Back when we lived in the Great Lakes mobile home (so pre-1977), Grandma City bought my Mom a GE Wildcat record player, identical to the one pictured above, for her combination Christmas and Birthday gift. It was quite the marvel with the ability to hold six albums at once and a convenient storage place for the 45 RPM adapter up in the upper left hand corner. The whole affair closed into a convenient carrying case. It was situated on the built in shelves in the mobile home “dining room”, which was actually the original living room until Dad built the addition onto the house and we had a new living room where the porch used to be.

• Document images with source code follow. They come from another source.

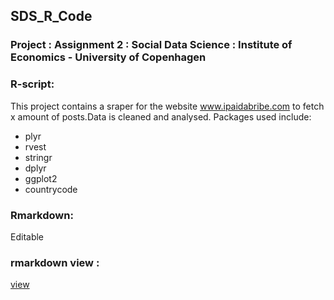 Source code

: ## SDS_R_Code

### Project : Assignment 2 : Social Data Science : Institute of Economics - University of Copenhagen

### R-script:
This project contains a sraper for the website www.ipaidabribe.com to fetch x amount of posts.Data is cleaned and analysed.
Packages used include: 
- plyr
- rvest
- stringr
- dplyr
- ggplot2
- countrycode


### Rmarkdown: 
Editable

### rmarkdown view : 
[view](http://rpubs.com/adamil/sds_assignment2)



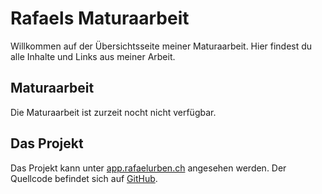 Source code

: # Rafaels Maturaarbeit

Willkommen auf der Übersichtsseite meiner Maturaarbeit. Hier findest du alle Inhalte und Links aus meiner Arbeit.

## Maturaarbeit

Die Maturaarbeit ist zurzeit nocht nicht verfügbar.

## Das Projekt

Das Projekt kann unter [app.rafaelurben.ch](https://app.rafaelurben.ch/teamized) angesehen werden.
Der Quellcode befindet sich auf [GitHub](https://github.com/rafaelurben/django-teamized).
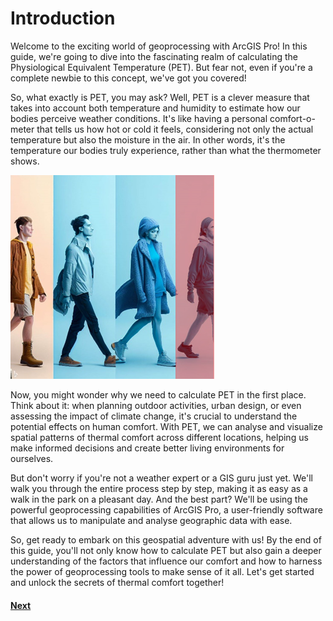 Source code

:# Introduction

Welcome to the exciting world of geoprocessing with ArcGIS Pro! In this guide, we're going to dive into the fascinating realm of calculating the Physiological Equivalent Temperature (PET). But fear not, even if you're a complete newbie to this concept, we've got you covered!

So, what exactly is PET, you may ask? Well, PET is a clever measure that takes into account both temperature and humidity to estimate how our bodies perceive weather conditions. It's like having a personal comfort-o-meter that tells us how hot or cold it feels, considering not only the actual temperature but also the moisture in the air. In other words, it's the temperature our bodies truly experience, rather than what the thermometer shows.

![Alt text](image.png)

Now, you might wonder why we need to calculate PET in the first place. Think about it: when planning outdoor activities, urban design, or even assessing the impact of climate change, it's crucial to understand the potential effects on human comfort. With PET, we can analyse and visualize spatial patterns of thermal comfort across different locations, helping us make informed decisions and create better living environments for ourselves.

But don't worry if you're not a weather expert or a GIS guru just yet. We'll walk you through the entire process step by step, making it as easy as a walk in the park on a pleasant day. And the best part? We'll be using the powerful geoprocessing capabilities of ArcGIS Pro, a user-friendly software that allows us to manipulate and analyse geographic data with ease.

So, get ready to embark on this geospatial adventure with us! By the end of this guide, you'll not only know how to calculate PET but also gain a deeper understanding of the factors that influence our comfort and how to harness the power of geoprocessing tools to make sense of it all. Let's get started and unlock the secrets of thermal comfort together!

#### [Next](./Requirements.md)
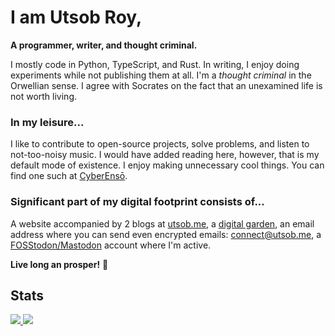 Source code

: # I am Utsob Roy,
**A programmer, writer, and thought criminal.**

I mostly code in Python, TypeScript, and Rust. In writing, I enjoy doing experiments while not publishing them at all. I'm a _thought criminal_ in the Orwellian sense. I agree with Socrates on the fact that an unexamined life is not worth living.
### In my leisure...
I like to contribute to open-source projects, solve problems, and listen to not-too-noisy music. I would have added reading here, however, that is my default mode of existence. I enjoy making unnecessary cool things. You can find one such at [CyberEnsō](https://enso.utsob.me).

### Significant part of my digital footprint consists of...
A website accompanied by 2 blogs at [utsob.me](https://utsob.me), a [digital garden](https://hermitage.utsob.me), an email address where you can send even encrypted emails: [connect@utsob.me](mailto:connect@utsob.me), a <a rel="me" href="https://fosstodon.org/@uroybd">FOSStodon/Mastodon</a> account where I'm active.

**Live long an prosper!** 🖖

## Stats
<a href="https://github.com/uroybd">
  <img src="https://github-readme-stats.vercel.app/api?username=uroybd&show_icons=true&theme=transparent&hide_border=true&line_height=20&custom_title=Github"/>
</a>
<a href="https://wakatime.com/@uroybd" traget="_blank">
  <img  src="https://github-readme-stats.vercel.app/api/wakatime?username=uroybd&theme=transparent&show_icons=true&langs_count=6&layout=compact&hide_border=true&hide=Text,Toml,fish,json,bash,Git,Markdown&custom_title=Most%20Used%20Languages"/>
</a>
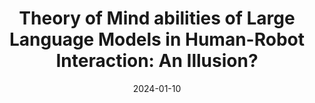 ---
title: "Theory of Mind abilities of Large Language Models in Human-Robot Interaction: An Illusion?"
collection: publications
permalink: /publication/2024-01-10-Theory-of-Mind-abilities-of-Large-Language-Models-in-Human-Robot-Interaction-An-Illusion
# excerpt: 'In this work, we investigate the potential of Large Language Models (LLMs) to serve as effective human proxies by capturing human preferences in the context of collaboration with AI agents. Focusing on two key aspects of human preferences- explicability and sub-task specification in team settings - we explore LLMs’ ability to not only model mental states but also understand human reasoning processes. By developing scenarios where optimal AI performance relies on modeling human mental states and reasoning, our investigation involving two different preference types and a user study (with 17 participants) contributes valuable insights into the suitability of LLMs as “Preference Proxies” in various human-AI applications, paving the way for future research on the integration of AI agents with human users in Human-Aware AI tasks'
date: 2024-01-10
venue: 'Human Robot Interaction (HRI) 2024'
paperurl: 'https://arxiv.org/pdf/2401.05302'
citation: 'Verma, Mudit, Siddhant Bhambri, and Subbarao Kambhampati. "Theory of Mind abilities of Large Language Models in Human-Robot Interaction: An Illusion?." arXiv preprint arXiv:2401.05302 (2024).'
--- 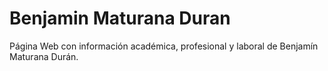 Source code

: # Benjamin Maturana Duran
Página Web con información académica, profesional y laboral de Benjamín Maturana Durán.
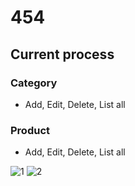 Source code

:# 454
## Current process
### Category
- Add, Edit, Delete, List all
### Product
- Add, Edit, Delete, List all

![1](https://github.com/tienbui1508/454/assets/80309085/ab65ac34-6deb-46eb-aae0-0c6a58e38366)
![2](https://github.com/tienbui1508/454/assets/80309085/61495036-d375-4f33-81b6-87e984bb820f)

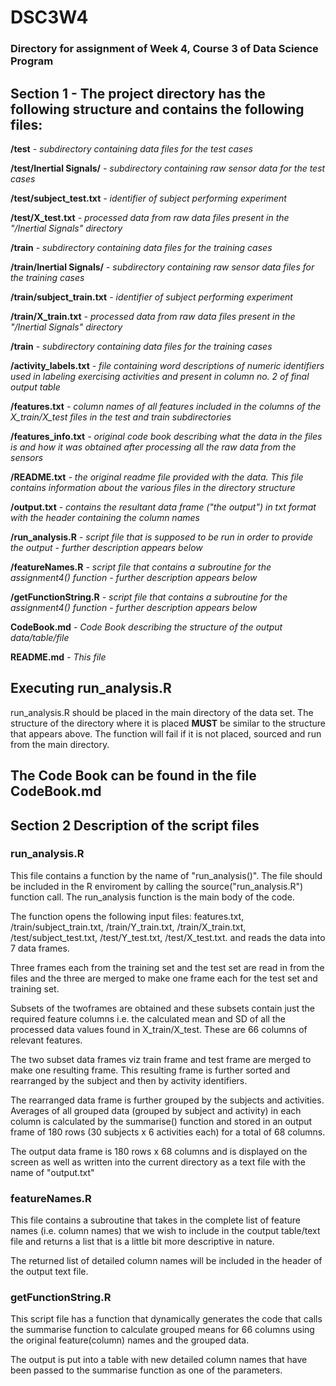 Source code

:# DSC3W4
### Directory for assignment of Week 4, Course 3 of Data Science Program 

## Section 1 - The project directory has the following structure and contains the following files:
__/test__ *- subdirectory containing data files for the test cases*

__/test/Inertial Signals/__ *- subdirectory containing raw sensor data for the test cases*

__/test/subject_test.txt__ *- identifier of subject performing experiment*

__/test/X_test.txt__ *- processed data from raw data files present in the "/Inertial Signals" directory*

__/train__ *- subdirectory containing data files for the training cases*

__/train/Inertial Signals/__ *- subdirectory containing raw sensor data files for the training cases* 

__/train/subject_train.txt__ *- identifier of subject performing experiment*

__/train/X_train.txt__ *- processed data from raw data files present in the "/Inertial Signals" directory*

__/train__ *- subdirectory containing data files for the training cases*

__/activity_labels.txt__ *- file containing word descriptions of numeric identifiers used in labeling exercising activities and present in column no. 2 of final output table*

__/features.txt__ *- column names of all features included in the columns of the X_train/X_test files in the test and train subdirectories*

__/features_info.txt__ *- original code book describing what the data in the files is and how it was obtained after processing all the raw data from the sensors*

__/README.txt__ *- the original readme file provided with the data. This file contains information about the various files in the directory structure*

__/output.txt__ *- contains the resultant data frame ("the output") in txt format with the header containing the column names*

__/run_analysis.R__ *- script file that is supposed to be run in order to provide the output - further description appears below*

__/featureNames.R__ *- script file that contains a subroutine for the assignment4() function - further description appears below*

__/getFunctionString.R__ *- script file that contains a subroutine for the assignment4() function - further description appears below*

__CodeBook.md__ *- Code Book describing the structure of the output data/table/file*

__README.md__ *- This file*

## Executing run_analysis.R

run_analysis.R should be placed in the main directory of the data set. 
The structure of the directory where it is placed **__MUST__** be similar to the structure that appears above. 
The function will fail if it is not placed, sourced and run from the main directory. 

## The Code Book can be found in the file __CodeBook.md__

## Section 2 Description of the script files
### run_analysis.R

This file contains a function by the name of "run_analysis()". The file should be included in the R enviroment by calling the source("run_analysis.R") function call. 
The run_analysis function is the main body of the code. 

The function opens the following input files: features.txt, /train/subject_train.txt, /train/Y_train.txt, /train/X_train.txt, /test/subject_test.txt, /test/Y_test.txt, /test/X_test.txt. 
and reads the data into 7 data frames. 

Three frames each from the training set and the test set are read in from the files and the three are merged to make one frame each for the test set and training set. 

Subsets of the twoframes are obtained and these subsets contain just the required feature columns i.e. 
the calculated mean and SD of all the processed data values found in X_train/X_test. These are 66 columns of relevant features. 

The two subset data frames viz train frame and test frame are merged to make one resulting frame. 
This resulting frame is further sorted and rearranged by the subject and then by activity identifiers. 

The rearranged data frame is further grouped by the subjects and activities. Averages of all grouped data (grouped by subject and activity) in each column is calculated by the summarise() 
function and stored in an output frame of 180 rows (30 subjects x 6 activities each) for a total of 68 columns. 

The output data frame is 180 rows x 68 columns and is displayed on the screen as well as written into the current directory as a text file with the name of "output.txt"

### featureNames.R
This file contains a subroutine that takes in the complete list of feature names (i.e. column names) that we wish to include in the coutput table/text file and returns a list that is 
a little bit more descriptive in nature. 

The returned list of detailed column names will be included in the header of the output text file. 

### getFunctionString.R
This script file has a function that dynamically generates the code that calls the summarise function to calculate grouped means for 66 columns using the original feature(column) names and 
the grouped data.

The output is put into a table with new detailed column names that have been passed to the summarise function as one of the parameters.






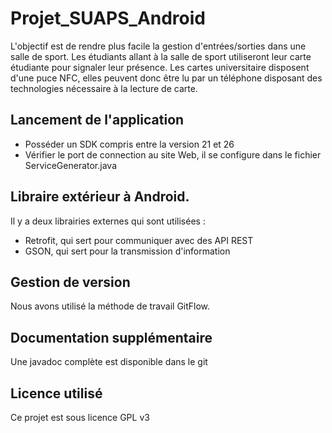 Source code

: # Projet_SUAPS_Android
L'objectif est de rendre plus facile la gestion d'entrées/sorties dans une salle de sport. Les étudiants allant à la salle de sport utiliseront leur carte étudiante pour signaler leur présence. Les cartes universitaire disposent d'une puce NFC, elles peuvent donc être lu par un téléphone disposant des technologies nécessaire à la lecture de carte. 

## Lancement de l'application
* Posséder un SDK compris entre la version 21 et 26
* Vérifier le port de connection au site Web, il se configure dans le fichier ServiceGenerator.java

## Libraire extérieur à Android.
Il y a deux librairies externes qui sont utilisées :
* Retrofit, qui sert pour communiquer avec des API REST
* GSON, qui sert pour la transmission d'information

## Gestion de version
Nous avons utilisé la méthode de travail GitFlow.

## Documentation supplémentaire
Une javadoc complète est disponible dans le git

## Licence utilisé
Ce projet est sous licence GPL v3
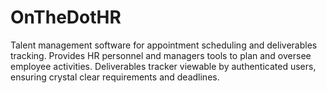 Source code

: # OnTheDotHR
Talent management software for appointment scheduling and deliverables tracking. Provides HR personnel and managers tools to plan and oversee employee activities.
Deliverables tracker viewable by authenticated users, ensuring crystal clear requirements and deadlines. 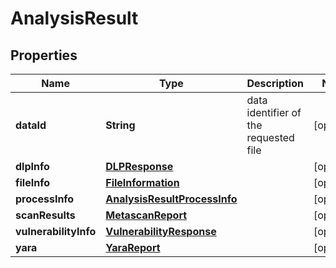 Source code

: 

# AnalysisResult

## Properties

Name | Type | Description | Notes
------------ | ------------- | ------------- | -------------
**dataId** | **String** | data identifier of the requested file |  [optional]
**dlpInfo** | [**DLPResponse**](DLPResponse.md) |  |  [optional]
**fileInfo** | [**FileInformation**](FileInformation.md) |  |  [optional]
**processInfo** | [**AnalysisResultProcessInfo**](AnalysisResultProcessInfo.md) |  |  [optional]
**scanResults** | [**MetascanReport**](MetascanReport.md) |  |  [optional]
**vulnerabilityInfo** | [**VulnerabilityResponse**](VulnerabilityResponse.md) |  |  [optional]
**yara** | [**YaraReport**](YaraReport.md) |  |  [optional]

The GE Wildcat record player made its way to the new house in September 1977 and was still going strong when I left home for college in late 1986. I don’t know what happened to it after that. I probably spun it out of favor with all my Stars on 45 records blasting in the family room. I don’t think it was ever transported to a party using the nifty carrying case feature. Maybe Mom and Dad did that under the cover of darkness after we were put to bed and guarded by a sitter.

Mom used to play Christmas music on that record player at this time of year. For some reason I remember “The White Family Christmas” but that can’t be right. I mean, would we really have “The White Family Christmas” in the mid 1970s? I’m pretty sure the album had the WT Grants logo on the back.

Outside of the Christmas season the GE Wildcat was playing Anne Murray, Kenny Rogers, or the Statler Brothers unless I was playing Stars on 45 or Elvis Presley’s “Rubberneckin”. In the mid 1980s it played many more records, all stacked up nicely and conveying the glorious synths in tiny stereophonic sound.

Before I wrap up, can I just say I find more consumer comfort in seeing the entire “GENERAL (GE) ELECTRIC” logo instead of just the modern (GE) ball we have today? It’s just part of my delightful eccentricities.

May your days be merry and bright, you wildcat.